21 March 2015

Review: Cymbeline (2015)


“Where is our daughter?”

Membentuk kembali Shakespeare's plays kedalam tampilan baru merupakan sebuah pekerjaan yang tidak mudah apalagi ketika ia tidak hanya dibentuk ulang namun diterjemahkan dan di modifikasi kedalam bentuk yang sedikit berbeda. Perlu sensitifitas yang begitu tinggi untuk dapat berhasil melakukan hal tersebut dengan baik, Kenneth Branagh berhasil melakukan itu di Henry V dan Hamlet, Joss Whedon dengan Much Ado About Nothing, serta Ralph Fiennes juga oke membentuk kembali Coriolanus, meskipun disisi lain tidak sedikit pula yang gagal atau kurang berhasil salah satunya play Romeo and Juliet, dan yang terbaru, Cymbeline.

Cymbeline (Ed Harris) merupakan seorang pemimpin klub motor yang marah kepada putrinya Imogen (Dakota Johnson) karena menjalin hubungan asmara dengan seorang pemain skateboard bernama Posthumus (Penn Badgley). Karena hal itu Posthumus dimasukkan kedalam pengasingan dimana ia lalu bertemu dan jatuh kedalam manipulasi dari Iachimo (Ethan Hawke) yang membuat Posthumus menghubungi Pisanio (John Leguizamo) untuk menjadi eksekutor dari sebuah rencana miliknya. Disamping itu selain sedang terlibat sebuah perang dengan kepolisian Cymbeline juga sedang berada dalam bahaya dari istri keduanya, Queen (Milla Jovovich), yang juga memiliki sebuah rencana buruk. 

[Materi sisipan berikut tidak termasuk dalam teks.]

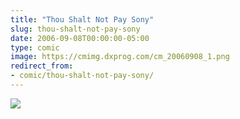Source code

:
 ```yaml
---
title: "Thou Shalt Not Pay Sony"
slug: thou-shalt-not-pay-sony
date: 2006-09-08T00:00:00-05:00
type: comic
image: https://cmimg.dxprog.com/cm_20060908_1.png
redirect_from:
- comic/thou-shalt-not-pay-sony/
---
```

[![](https://cmimg.dxprog.com/cm_20060908_1.png)](https://cmimg.dxprog.com/cm_20060908_1.png)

Sebenarnya tidak ada yang begitu mengganggu dari sinopsis diatas tadi karena secara garis besar itu yang kita cari dari kisah karya Shakespeare, beberapa masalah besar yang kemudian menyebabkan kesalahpahaman yang perlahan menjadi besar, serius, bahkan terkadang liar dan menggila. Itu yang membuat impresi awal Cymbeline tampak menjanjikan karena bukan hanya jajaran cast yang ia miliki terhitung oke, materi dasar yang ia miliki juga mumpuni, sebuah jaminan dari tampilan penuh eksperimental dari seorang Michael Almereyda (Hamlet) juga semakin membuat film ini tampak menjanjikan. Tapi ternyata hal yang awalnya menjadi sebuah daya tarik tadi justru menjadi penyebab utama mengapa Cymbeline terasa membosankan, karena ia berekspresi terlalu liar dan lepas sehingga menghilangkan cita rasa Shakespeare itu sendiri.

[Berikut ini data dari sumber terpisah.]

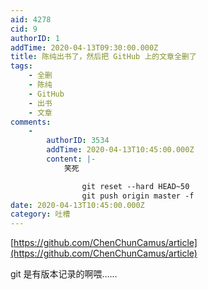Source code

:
 ```yaml
---
aid: 4278
cid: 9
authorID: 1
addTime: 2020-04-13T09:30:00.000Z
title: 陈纯出书了，然后把 GitHub 上的文章全删了
tags:
    - 全删
    - 陈纯
    - GitHub
    - 出书
    - 文章
comments:
    -
        authorID: 3534
        addTime: 2020-04-13T10:45:00.000Z
        content: |-
            笑死

                git reset --hard HEAD~50
                git push origin master -f
date: 2020-04-13T10:45:00.000Z
category: 吐槽
---
```


[https://github.com/ChenChunCamus/article](https://github.com/ChenChunCamus/article)

git 是有版本记录的啊喂……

Hal yang paling menjengkelkan dari film ini ketika kamu seperti dijanjikan sebuah pertarungan berbagai masalah yang menarik namun pada akhirnya yang kamu peroleh adalah sebuah kekacauan yang kusut dan monoton. Cymbeline terlalu sombong dalam usaha menjadikan kisah klasik itu tampil dengan rasa modern, ia bahkan tidak tampak serius dan menjaga magis dari materi dasarnya, eksperimen sana sini dengan alur yang kusut dan tidak jarang menghasilkan kesan absurd yang mengganggu. Ini seperti menyaksikan seorang pria penggila EDM yang menari-nari ditengah keramaian menggunakan headphone dan menghasilkan gerakan-gerakan liar yang mengganggu orang-orang disekitarnya. Cymbeline punya momen yang menarik tapi dengan modernisasi yang tidak cermat  jangan heran jika kamu akan menemukan saat-saat konyol yang mengundang tawa.



Ya, tawa, padahal Cymbeline sendiri merupakan sebuah kisah tragedi dengan masalah utama berupa kejahatan. Tidak adanya rasa takut dalam bereksperimen menyebabkan Almereyda gagal membangun karakter untuk dapat meraih hati penonton, hal yang sebenarnya penting dalam rangka menciptakan intimitas sehingga kita dapat merasakan sensitifitas dari pertunjukkan yang ia berikan. Tidak peduli seberapa ekstrim modifikasi yang ia tampilkan salah satu tugas utama Cymbeline sebagai film yang menggunakan Shakespeare sebagai jualan utamanya adalah merangsang kita untuk tenggelam bersama pesona yang ia miliki sembari merasakan berbagai makna referensial yang ia bawa. Jangankan mencapai hal tersebut untuk membuat penonton merasa tidak canggung saja dengan sajian yang mereka dapatkan film ini gagal, dialog Bard yang kaku, narasi berbelit-belit, hingga para pemeran yang seperti terasa sia-sia dibalik usaha keras dan tidak buruk yang mereka lakukan dalam membangun karakter, kerap stuck karena cerita dan menyisakan Dakota Johnson sebagai satu-satunya penampil yang cukup memikat.



Cymbeline seperti sebuah film yang menganggap Shakespeare's plays hanyalah sebuah panggung teatrikal, ia seolah tidak memikirkan isi dan apa yang terjadi di atas panggung itu. Penuh ambisi sehingga panggung terasa penuh sesak, ia memberikan kamu banyak isu dan konflik yang menarik namun banyak pula dari mereka yang perlahan mati kehabisan waktu. Jangankan meninggalkan sebuah impresi yang epik, untuk menjahit cerita menjadi satu kesatuan yang menarik sehingga membuat penonton merasakan debaran dan intensitas dari sebuah drama Shakespeare saja film ini tidak mampu.